[The data]

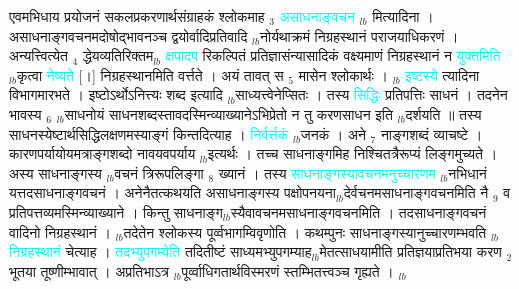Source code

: \documentclass[article,12pt,a4paper]{memoir}%
\newcommand{\quotelemma}[1]{\textcolor{cyan}{#1}}
\newcounter{parCount}
\begin{document}
	  
	  \pstart \leavevmode%
	एवमभिधाय प्रयोजनं सकलप्रकरणार्थसंग्राहकं श्लोकमाह {\tiny $_{3}$} \quotelemma{असाधनाङ्वचन} {\tiny $_{lb}$} \cite[1b1]{vn-msN} मित्यादिना । असाधनाङ्गवचनमदोषोद्भावनञ्च द्वयोर्वादिप्रतिवादि {\tiny $_{lb}$}नोर्यथाक्रमं निग्रहस्थानं पराजयाधिकरणं । अन्यत्त्वित्येत {\tiny $_{4}$} द्धेयव्यतिरिक्तम{\tiny $_{lb}$} \quotelemma{क्षपादप} रिकल्पितं प्रतिज्ञासंन्यासादिकं वक्ष्यमाणं निग्रहस्थानं न \quotelemma{युक्तमिति} {\tiny $_{lb}$}कृत्वा \quotelemma{नेष्यते} [।] निग्रहस्थानमिति वर्त्तते । अयं तावत् स {\tiny $_{5}$} मासेन श्लोकार्थः । {\tiny $_{lb}$} \quotelemma{इष्टस्ये} \cite[1b1]{vn-msN} त्यादिना विभागमारभते । इष्टोऽर्थोऽनित्त्यः शब्द इत्यादि {\tiny $_{lb}$}साध्यत्त्वेनेप्सितः । तस्य \quotelemma{सिद्धिः} प्रतिपत्तिः साधनं । तदनेन भावस्य {\tiny $_{6}$} {\tiny $_{lb}$}साधनोयं साधनशब्दस्तावदस्मिन्व्याख्यानेऽभिप्रेतो न तु करणसाधन इति {\tiny $_{lb}$}दर्शयति ॥ तस्य साधनस्येष्टार्थसिद्धिलक्षणमस्याङ्गं किन्तदित्याह । \quotelemma{निर्वर्त्तकं} {\tiny $_{lb}$}जनकं । अने {\tiny $_{7}$} नाङ्गशब्दं व्याचष्टे । कारणपर्यायोयमत्राङ्गशब्दो नावयवपर्याय {\tiny $_{lb}$}इत्यर्थः । तच्च साधनाङ्गमिह निश्चितत्रैरूप्यं लिङ्गमुच्यते । अस्य साधनाङ्गस्य {\tiny $_{lb}$}वचनं त्रिरूपलिङ्गा {\tiny $_{8}$} ख्यानं । तस्य \quotelemma{साधनाङ्गस्यावचनमनुच्चारणम} \cite[1b2]{vn-msN} {\tiny $_{lb}$}नभिधानं यत्तदसाधनाङ्गवचनं । अनेनैतत्कथयति असाधनाङ्गस्य पक्षोपनयना{\tiny $_{lb}$}देर्वचनमसाधनाङ्गवचनमिति नै {\tiny $_{9}$}\leavevmode{} व प्रतिपत्तव्यमस्मिन्व्याख्याने । किन्तु साधनाङ्ग{\tiny $_{lb}$}स्यैवावचनमसाधनाङ्गवचनमिति । तदसाधनाङ्गवचनं वादिनो निग्रहस्थानं । {\tiny $_{lb}$}तदेतेन श्लोकस्य पूर्व्वभागम्विवृणोति । कथम्पुनः साधनाङ्गस्यानुच्चारणम्भवति {\tiny $_{lb}$} \quotelemma{निग्रहस्थानं} चेत्याह । \quotelemma{तदभ्युपगम्येति} \cite[1b2]{vn-msN} तदितीष्टं साध्यमभ्युपगम्याह{\tiny $_{lb}$}मेतत्साधयामीति प्रतिज्ञयाप्रतिभया करण {\tiny $_{2}$} भूतया तूष्णीम्भावात् । अप्रतिभाऽत्र {\tiny $_{lb}$}पूर्व्वाधिगतार्थविस्मरणं स्तम्भितत्त्वञ्च गृह्यते ।
	{}
	\pend%
      {\tiny $_{lb}$}
\end{document}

[/The data]

## Task statement:
This task calls for the listing to be restated exactly, with images omitted.

## Solution to this exercise:
Source code

: \documentclass[article,12pt,a4paper]{memoir}%
\newcommand{\quotelemma}[1]{\textcolor{cyan}{#1}}
\newcounter{parCount}
\begin{document}
	  
	  \pstart \leavevmode%
	एवमभिधाय प्रयोजनं सकलप्रकरणार्थसंग्राहकं श्लोकमाह {\tiny $_{3}$} \quotelemma{असाधनाङ्वचन} {\tiny $_{lb}$} \cite[1b1]{vn-msN} मित्यादिना । असाधनाङ्गवचनमदोषोद्भावनञ्च द्वयोर्वादिप्रतिवादि {\tiny $_{lb}$}नोर्यथाक्रमं निग्रहस्थानं पराजयाधिकरणं । अन्यत्त्वित्येत {\tiny $_{4}$} द्धेयव्यतिरिक्तम{\tiny $_{lb}$} \quotelemma{क्षपादप} रिकल्पितं प्रतिज्ञासंन्यासादिकं वक्ष्यमाणं निग्रहस्थानं न \quotelemma{युक्तमिति} {\tiny $_{lb}$}कृत्वा \quotelemma{नेष्यते} [।] निग्रहस्थानमिति वर्त्तते । अयं तावत् स {\tiny $_{5}$} मासेन श्लोकार्थः । {\tiny $_{lb}$} \quotelemma{इष्टस्ये} \cite[1b1]{vn-msN} त्यादिना विभागमारभते । इष्टोऽर्थोऽनित्त्यः शब्द इत्यादि {\tiny $_{lb}$}साध्यत्त्वेनेप्सितः । तस्य \quotelemma{सिद्धिः} प्रतिपत्तिः साधनं । तदनेन भावस्य {\tiny $_{6}$} {\tiny $_{lb}$}साधनोयं साधनशब्दस्तावदस्मिन्व्याख्यानेऽभिप्रेतो न तु करणसाधन इति {\tiny $_{lb}$}दर्शयति ॥ तस्य साधनस्येष्टार्थसिद्धिलक्षणमस्याङ्गं किन्तदित्याह । \quotelemma{निर्वर्त्तकं} {\tiny $_{lb}$}जनकं । अने {\tiny $_{7}$} नाङ्गशब्दं व्याचष्टे । कारणपर्यायोयमत्राङ्गशब्दो नावयवपर्याय {\tiny $_{lb}$}इत्यर्थः । तच्च साधनाङ्गमिह निश्चितत्रैरूप्यं लिङ्गमुच्यते । अस्य साधनाङ्गस्य {\tiny $_{lb}$}वचनं त्रिरूपलिङ्गा {\tiny $_{8}$} ख्यानं । तस्य \quotelemma{साधनाङ्गस्यावचनमनुच्चारणम} \cite[1b2]{vn-msN} {\tiny $_{lb}$}नभिधानं यत्तदसाधनाङ्गवचनं । अनेनैतत्कथयति असाधनाङ्गस्य पक्षोपनयना{\tiny $_{lb}$}देर्वचनमसाधनाङ्गवचनमिति नै {\tiny $_{9}$}\leavevmode{} व प्रतिपत्तव्यमस्मिन्व्याख्याने । किन्तु साधनाङ्ग{\tiny $_{lb}$}स्यैवावचनमसाधनाङ्गवचनमिति । तदसाधनाङ्गवचनं वादिनो निग्रहस्थानं । {\tiny $_{lb}$}तदेतेन श्लोकस्य पूर्व्वभागम्विवृणोति । कथम्पुनः साधनाङ्गस्यानुच्चारणम्भवति {\tiny $_{lb}$} \quotelemma{निग्रहस्थानं} चेत्याह । \quotelemma{तदभ्युपगम्येति} \cite[1b2]{vn-msN} तदितीष्टं साध्यमभ्युपगम्याह{\tiny $_{lb}$}मेतत्साधयामीति प्रतिज्ञयाप्रतिभया करण {\tiny $_{2}$} भूतया तूष्णीम्भावात् । अप्रतिभाऽत्र {\tiny $_{lb}$}पूर्व्वाधिगतार्थविस्मरणं स्तम्भितत्त्वञ्च गृह्यते ।
	{}
	\pend%
      {\tiny $_{lb}$}
\end{document}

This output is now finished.